2010年6月2日水曜日

ブッダ『感興のことば』を学ぶ(74) (20100602)


  先月郷里の中学校の昭和28年卒業組の同級会があったとき、大腸がんで入院中の96歳の叔母を見舞ったが、その叔母が死んだ。葬式に帰れば長年会っていない従姉妹・従兄弟に会うことができるが近日中に帰郷すべくスーパー旅割の安い航空券も購入済みである。それに女房が体調を崩して喉が痛くなり少し発熱もしている。さらに今日は先週作った陶芸の皿3枚の形を整える削りという作業もしなければならない。それは今日やっておかないと乾燥しすぎて折角つくったものが駄目になってしまう。

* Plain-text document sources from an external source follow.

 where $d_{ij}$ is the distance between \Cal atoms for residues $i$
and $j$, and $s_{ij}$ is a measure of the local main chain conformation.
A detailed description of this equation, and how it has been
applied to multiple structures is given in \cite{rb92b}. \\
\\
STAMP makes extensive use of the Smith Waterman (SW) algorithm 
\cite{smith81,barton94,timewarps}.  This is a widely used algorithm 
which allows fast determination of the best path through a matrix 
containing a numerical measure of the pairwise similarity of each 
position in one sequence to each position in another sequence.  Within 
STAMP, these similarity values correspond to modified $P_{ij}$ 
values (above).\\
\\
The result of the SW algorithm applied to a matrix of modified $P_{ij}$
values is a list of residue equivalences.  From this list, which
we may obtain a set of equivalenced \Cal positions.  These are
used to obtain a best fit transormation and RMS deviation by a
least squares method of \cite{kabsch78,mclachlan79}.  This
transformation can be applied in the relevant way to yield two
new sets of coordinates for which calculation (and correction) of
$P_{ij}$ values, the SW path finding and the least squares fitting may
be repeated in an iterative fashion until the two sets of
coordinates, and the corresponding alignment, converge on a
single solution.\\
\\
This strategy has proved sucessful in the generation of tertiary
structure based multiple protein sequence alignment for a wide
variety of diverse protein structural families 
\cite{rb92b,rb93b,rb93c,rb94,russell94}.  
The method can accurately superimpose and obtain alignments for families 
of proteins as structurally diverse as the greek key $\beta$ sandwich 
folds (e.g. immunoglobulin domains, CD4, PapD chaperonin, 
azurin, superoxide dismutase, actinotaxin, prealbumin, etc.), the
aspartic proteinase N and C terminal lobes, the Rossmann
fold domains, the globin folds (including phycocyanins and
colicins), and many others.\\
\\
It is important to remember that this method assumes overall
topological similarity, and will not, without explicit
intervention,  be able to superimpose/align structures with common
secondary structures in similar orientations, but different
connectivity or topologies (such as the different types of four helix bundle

  あれやこれや考えて結局葬式には出ず、親戚に香典を立て替えて出してもらうことにした。そして丁寧な弔電を従兄あて送っておいた。そして近々帰郷の折、たまたま2月に女房が帯状疱疹になってしまって葬式に出なかったり法事に出なかったりした親戚も含め4か所の親戚を回り、挨拶をすることにした。そのうち機会を作って従兄弟・従姉妹たちが一堂に会することをしたいと思っている。その思いの中には自分が宗家の嫡男でるという自負がある。いろいろあって家は亡父の末弟が継いでいたがその叔父も他界してしまい、わが家の血統の中心は自分しかない。自分がいずれあの世に逝くことになる前に、為すべきことを為しておくことが先祖への供養であり、子孫への遺言となるものである。

  このような考え方は今更古臭いと思う人も多いことだろう。しかし決して古臭くはないのである。先祖を大事に思わない家は決して栄えない。わが家は亡父の代にその思いを強くし、当時は亡父にしてみればあまり頼りにならかった私に直接遺言することなく、系図など仏壇の奥に密かにしまったままにしていた。その私が自分の人生のしめくくりとして子孫に遺すべきものを遺そうとして日々そこに集中している。

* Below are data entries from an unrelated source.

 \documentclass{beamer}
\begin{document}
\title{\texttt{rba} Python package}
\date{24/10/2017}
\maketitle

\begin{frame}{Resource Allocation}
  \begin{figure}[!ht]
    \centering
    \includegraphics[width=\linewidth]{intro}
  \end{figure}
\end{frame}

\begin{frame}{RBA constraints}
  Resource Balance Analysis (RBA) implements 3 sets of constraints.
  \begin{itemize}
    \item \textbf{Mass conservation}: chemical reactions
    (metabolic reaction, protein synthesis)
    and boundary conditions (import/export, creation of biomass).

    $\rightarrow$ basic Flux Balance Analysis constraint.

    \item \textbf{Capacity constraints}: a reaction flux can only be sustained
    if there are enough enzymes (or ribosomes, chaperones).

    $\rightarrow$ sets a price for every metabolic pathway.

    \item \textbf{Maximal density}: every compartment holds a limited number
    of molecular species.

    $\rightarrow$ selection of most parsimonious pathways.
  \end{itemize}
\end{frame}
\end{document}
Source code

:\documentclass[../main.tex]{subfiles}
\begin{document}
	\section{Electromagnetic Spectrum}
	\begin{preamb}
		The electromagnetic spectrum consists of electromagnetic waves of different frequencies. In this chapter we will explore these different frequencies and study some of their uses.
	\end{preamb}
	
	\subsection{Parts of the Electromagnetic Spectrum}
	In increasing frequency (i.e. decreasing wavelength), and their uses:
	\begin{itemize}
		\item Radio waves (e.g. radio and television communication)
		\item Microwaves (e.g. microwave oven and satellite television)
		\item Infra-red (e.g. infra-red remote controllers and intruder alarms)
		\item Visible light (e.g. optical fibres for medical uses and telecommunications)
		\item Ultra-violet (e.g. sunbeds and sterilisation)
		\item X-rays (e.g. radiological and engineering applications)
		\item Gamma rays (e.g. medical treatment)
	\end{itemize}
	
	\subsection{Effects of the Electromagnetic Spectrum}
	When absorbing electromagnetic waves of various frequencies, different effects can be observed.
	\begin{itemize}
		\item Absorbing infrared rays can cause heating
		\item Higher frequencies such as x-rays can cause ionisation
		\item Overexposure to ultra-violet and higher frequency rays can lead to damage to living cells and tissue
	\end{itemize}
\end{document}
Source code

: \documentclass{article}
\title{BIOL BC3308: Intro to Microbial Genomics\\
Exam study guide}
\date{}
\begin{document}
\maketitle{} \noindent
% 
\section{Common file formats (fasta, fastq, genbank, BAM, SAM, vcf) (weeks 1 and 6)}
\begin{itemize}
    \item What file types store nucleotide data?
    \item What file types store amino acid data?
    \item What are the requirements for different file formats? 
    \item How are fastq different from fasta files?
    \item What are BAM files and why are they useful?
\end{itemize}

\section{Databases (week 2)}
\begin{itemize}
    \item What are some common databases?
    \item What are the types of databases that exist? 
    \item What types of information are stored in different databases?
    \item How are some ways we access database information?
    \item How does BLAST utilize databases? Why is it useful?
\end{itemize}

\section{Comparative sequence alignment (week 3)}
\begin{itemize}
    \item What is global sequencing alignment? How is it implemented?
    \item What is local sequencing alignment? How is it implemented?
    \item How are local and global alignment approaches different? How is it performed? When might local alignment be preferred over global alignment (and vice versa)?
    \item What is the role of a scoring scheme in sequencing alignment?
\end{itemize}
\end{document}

  小学校・中学校を通じて同級で、子供のころ一緒によく遊んでいた友から『愚の力』という本を送ってきた。その友が親族と一緒に京都の西本願寺に詣で、そこでその本に出会い、私の住所を伝えて本願寺出版社から直接送ってきたものである。

  この本は浄土真宗本願寺派第24代門主・大谷光真氏が書いたものである。大谷氏は、今の日本はアメリカナイズされた‘すべてを人間中心で動かそうとする’時代の流れともいうべき大きな力に支配されていると言う。人間の精神性の崩壊があったから物質的繁栄がもたらされたと言う。私は全くそのとおりだと思う。

  物質的繁栄が追求される社会では、「みんなが買うから」「みんながするから」「みんなが言うから」と「みんなが」を理由に、みんなが何も考えずに同じ方向に進んでいく。戦争中もそうであったし戦後の高度成長期も今もかわらないと大谷氏は言う。

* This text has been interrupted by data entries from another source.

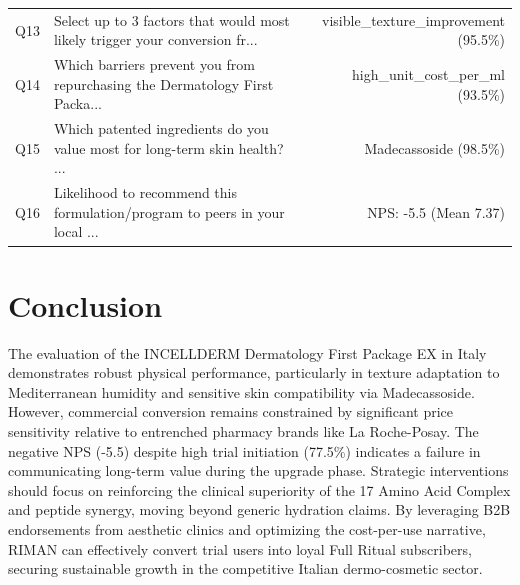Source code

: \documentclass[10pt,twocolumn,a4paper]{article}
\begin{document}
\begin{table}[t]
\begin{tabularx}{\textwidth}{l X r}
Q13 & Select up to 3 factors that would most likely trigger your conversion fr... & visible\_texture\_improvement (95.5\%) \\
Q14 & Which barriers prevent you from repurchasing the Dermatology First Packa... & high\_unit\_cost\_per\_ml (93.5\%) \\
Q15 & Which patented ingredients do you value most for long-term skin health? ... & Madecassoside (98.5\%) \\
Q16 & Likelihood to recommend this formulation/program to peers in your local ... & NPS: -5.5 (Mean 7.37) \\
\bottomrule
\end{tabularx}
\end{table}

\section{Conclusion}
The evaluation of the INCELLDERM Dermatology First Package EX in Italy demonstrates robust physical performance, particularly in texture adaptation to Mediterranean humidity and sensitive skin compatibility via Madecassoside. However, commercial conversion remains constrained by significant price sensitivity relative to entrenched pharmacy brands like La Roche-Posay. The negative NPS (-5.5) despite high trial initiation (77.5\%) indicates a failure in communicating long-term value during the upgrade phase. Strategic interventions should focus on reinforcing the clinical superiority of the 17 Amino Acid Complex and peptide synergy, moving beyond generic hydration claims. By leveraging B2B endorsements from aesthetic clinics and optimizing the cost-per-use narrative, RIMAN can effectively convert trial users into loyal Full Ritual subscribers, securing sustainable growth in the competitive Italian dermo-cosmetic sector.
\end{document}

  全くそのとおりである。以前このブログでも書いたが「いやしき沈黙」もそのような精神構造から生じる。釈尊が口酸っぱくして説く「己を拠りどころとせよ。他を拠りどころとするな」という言葉をあらためてかみしめなければならない。

19 賢者の説いた、意義ある一つの句でも、目的を達成するものであるが、しかし愚者にとっては、仏の説かれたすべてのことでも、目的を達成するには至らないであろう。